The role of the mammary gland in influenza virus transmission was studied using a ferret model comprising lactating mothers and nursing infants. Intranasal inoculation of nursing mother ferrets with the 2009 H1N1 influenza virus lead to viral replication and development of influenza in both mother and infant. When the study design was reversed, and 4 week old nursing ferrets were inoculated intranasally with the same virus, viral replication and disease ensued first in the infants, and then in the mothers. Infectious virus was recovered both in the mammary glands and in the nipples at day 4 post infant inoculation, and in mother’s milk from 3-5 days post infant inoculation. Histopathological examination of sections of mammary glands from infected mothers revealed destruction of the mammary architecture.
These results show that nursing infants may pass influenza virus to mothers. It seems clear that influenza virus replicates in the mammary gland and that infectious virus is present in milk. How does this virus infect the mother? One possibility is that infection is transmitted by respiratory contact with virus-containing milk, or by inhalation of aerosols produced by nursing.

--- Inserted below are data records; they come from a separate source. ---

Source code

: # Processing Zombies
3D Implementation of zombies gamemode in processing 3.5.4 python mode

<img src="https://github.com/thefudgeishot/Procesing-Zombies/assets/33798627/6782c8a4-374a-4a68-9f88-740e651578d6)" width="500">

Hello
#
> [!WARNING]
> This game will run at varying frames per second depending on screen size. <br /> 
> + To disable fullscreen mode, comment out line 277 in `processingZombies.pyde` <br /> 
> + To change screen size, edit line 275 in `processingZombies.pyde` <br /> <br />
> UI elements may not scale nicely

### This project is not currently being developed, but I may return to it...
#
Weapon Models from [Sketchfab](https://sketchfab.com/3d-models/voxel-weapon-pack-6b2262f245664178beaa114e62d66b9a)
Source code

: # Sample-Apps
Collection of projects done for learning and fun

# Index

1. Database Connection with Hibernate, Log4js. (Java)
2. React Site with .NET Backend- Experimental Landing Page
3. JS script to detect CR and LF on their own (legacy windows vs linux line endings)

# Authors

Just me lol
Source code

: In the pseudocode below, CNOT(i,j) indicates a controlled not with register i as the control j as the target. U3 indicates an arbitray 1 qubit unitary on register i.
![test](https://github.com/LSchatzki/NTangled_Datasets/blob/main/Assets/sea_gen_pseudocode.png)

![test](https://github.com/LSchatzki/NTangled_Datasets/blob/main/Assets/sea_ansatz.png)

How influenza virus in the mammary gland would reach the mother’s lung via the blood to cause respiratory disease is more difficult to envision and seems unlikely.

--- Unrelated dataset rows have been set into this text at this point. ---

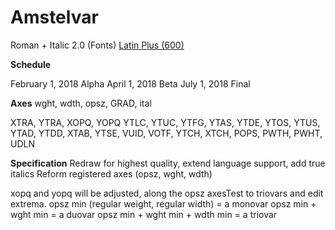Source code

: # Amstelvar

Roman + Italic 2.0 (Fonts)
[Latin Plus (600)](https://github.com/TypeNetwork/Amstelvar/blob/master/Character%20Set)


**Schedule**

February 1, 2018 Alpha
April 1, 2018 Beta
July 1, 2018 Final

**Axes**
wght, wdth, opsz, GRAD, ital

XTRA, YTRA, XOPQ, YOPQ
YTLC, YTUC, YTFG, YTAS, YTDE, 
YTOS, YTUS, YTAD, YTDD, XTAB, YTSE, VUID, VOTF, YTCH, XTCH, POPS, PWTH, PWHT, UDLN

**Specification**
Redraw for highest quality, extend language support, add true italics
Reform registered axes (opsz, wght, wdth)

xopq and yopq will be adjusted, along the opsz axesTest to triovars and edit extrema. 
opsz min (regular weight, regular width) = a monovar
opsz min + wght min = a duovar
opsz min + wght min + wdth min = a triovar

When influenza virus was inoculated into the mammary gland of lactating mothers via the lactiferous ducts, both mother and breast feeding infant developed serious influenza. Infectious virus was detected first in the nasal wash of infants, then later in the nasal wash of mothers. Breast milk contained infectious virus starting on day 2 after inoculation. Histopathological examination of sections from infected mammary glands revealed destruction of glandular architecture and cessation of milk production. This observation is consistent with the results of gene expression analysis of RNA from virus infected mammary glands, which revealed reduction in transcripts of genes associated with milk production.

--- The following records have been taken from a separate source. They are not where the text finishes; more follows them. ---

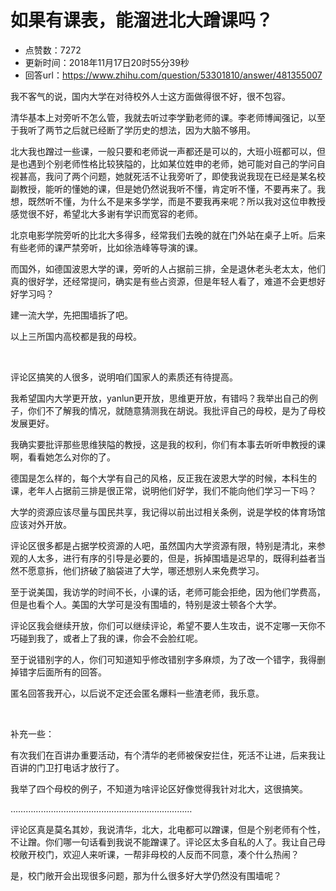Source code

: # 如果有课表，能溜进北大蹭课吗？
- 点赞数：7272
- 更新时间：2018年11月17日20时55分39秒
- 回答url：https://www.zhihu.com/question/53301810/answer/481355007
<body>
 <p data-pid="Sr-k9Wg9">我不客气的说，国内大学在对待校外人士这方面做得很不好，很不包容。</p>
 <p data-pid="fqQHvpUh">清华基本上对旁听不怎么管，我就去听过李学勤老师的课。李老师博闻强记，以至于我听了两节之后就已经断了学历史的想法，因为大脑不够用。</p>
 <p data-pid="Ghzr8MQ6">北大我也蹭过一些课，一般只要和老师说一声都还是可以的，大班小班都可以，但是也遇到个别老师性格比较狭隘的，比如某位姓申的老师，她可能对自己的学问自视甚高，我问了两个问题，她就死活不让我旁听了，即使我说我现在已经是某名校副教授，能听的懂她的课，但是她仍然说我听不懂，肯定听不懂，不要再来了。我想，既然听不懂，为什么不是来多学学，而是不要我再来呢？所以我对这位申教授感觉很不好，希望北大多谢有学识而宽容的老师。</p>
 <p data-pid="bg0FQpN4">北京电影学院旁听的比北大多得多，经常我们去晚的就在门外站在桌子上听。后来有些老师的课严禁旁听，比如徐浩峰等导演的课。</p>
 <p data-pid="A6h5WmoM">而国外，如德国波恩大学的课，旁听的人占据前三排，全是退休老头老太太，他们真的很好学，还经常提问，确实是有些占资源，但是年轻人看了，难道不会更想好好学习吗？</p>
 <p data-pid="XPvzlJAw">建一流大学，先把围墙拆了吧。</p>
 <p data-pid="LhKQftS4">以上三所国内高校都是我的母校。</p>
 <p class="ztext-empty-paragraph"><br></p>
 <p data-pid="vuFIbM32">评论区搞笑的人很多，说明咱们国家人的素质还有待提高。</p>
 <p data-pid="vlhWuMgK">我希望国内大学更开放，yanlun更开放，思维更开放，有错吗？我举出自己的例子，你们不了解我的情况，就随意猜测我在胡说。我批评自己的母校，是为了母校发展更好。</p>
 <p data-pid="GjsMiend">我确实要批评那些思维狭隘的教授，这是我的权利，你们有本事去听听申教授的课啊，看看她怎么对你的了。</p>
 <p data-pid="I2cWy1g_">德国是怎么样的，每个大学有自己的风格，反正我在波恩大学的时候，本科生的课，老年人占据前三排是很正常，说明他们好学，我们不能向他们学习一下吗？</p>
 <p data-pid="_I3It6Or">大学的资源应该尽量与国民共享，我记得以前出过相关条例，说是学校的体育场馆应该对外开放。</p>
 <p data-pid="dX1nfugo">评论区很多都是占据学校资源的人吧，虽然国内大学资源有限，特别是清北，来参观的人太多，进行有序的引导是必要的，但是，拆掉围墙是迟早的，既得利益者当然不愿意拆，他们挤破了脑袋进了大学，哪还想别人来免费学习。</p>
 <p data-pid="i4Obn9Xm">至于说美国，我访学的时间不长，小课的话，老师可能会拒绝，因为他们学费高，但是也看个人。美国的大学可是没有围墙的，特别是波士顿各个大学。</p>
 <p data-pid="MHHs6XQP">评论区我会继续开放，你们可以继续评论，希望不要人生攻击，说不定哪一天你不巧碰到我了，或者上了我的课，你会不会脸红呢。</p>
 <p data-pid="N4DZfXkx">至于说错别字的人，你们可知道知乎修改错别字多麻烦，为了改一个错字，我得删掉错字后面所有的回答。</p>
 <p data-pid="MUEC--ma">匿名回答我开心，以后说不定还会匿名爆料一些渣老师，我乐意。</p>
 <p class="ztext-empty-paragraph"><br></p>
 <p data-pid="ZYwQhm8Q">补充一些：</p>
 <p data-pid="KovDADNq">有次我们在百讲办重要活动，有个清华的老师被保安拦住，死活不让进，后来我让百讲的门卫打电话才放行了。</p>
 <p data-pid="_UqPz5Rl">我举了四个母校的例子，不知道为啥评论区好像觉得我针对北大，这很搞笑。</p>
 <p data-pid="DE4PoyVm">………………………………………………………………</p>
 <p data-pid="W6Nu3SwX">评论区真是莫名其妙，我说清华，北大，北电都可以蹭课，但是个别老师有个性，不让蹭。你们哪一句话看到我说不能蹭课了。评论区太多自私的人了。我让自己母校敞开校门，欢迎人来听课，一帮非母校的人反而不同意，凑个什么热闹？</p>
 <p data-pid="FbluxP32">是，校门敞开会出现很多问题，那为什么很多好大学仍然没有围墙呢？</p>
</body>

To determine if human breast cells can be infected with influenza virus, three different human epithelial breast cell lines were infected with the 2009 H1N1 virus strain. Virus-induced cell killing was observed and infectious virus was produced.
Even if we assume that influenza virus can replicate in the human breast, the implications for influenza transmission and disease severity are not clear. Transmission of HIV-1 from mother to infant by breast milk has been well documented. In contrast to influenza virus, HIV-1 is present in the blood from where it spreads to the breast. Most human influenza virus strains do not enter the blood so it seems unlikely that virus would spread to the breast of a mother infected via the respiratory route. However, viral RNA has been detected in the blood of humans infected with the 2009 H1N1 strain, the virus used in these ferret studies. Therefore we cannot rule out the possibility that some strains of influenza virus spread from lung via the blood to the breast, allowing infection of a nursing infant. Some answers might be provided by determining if influenza virus can be detected in the breast milk of humans with influenza.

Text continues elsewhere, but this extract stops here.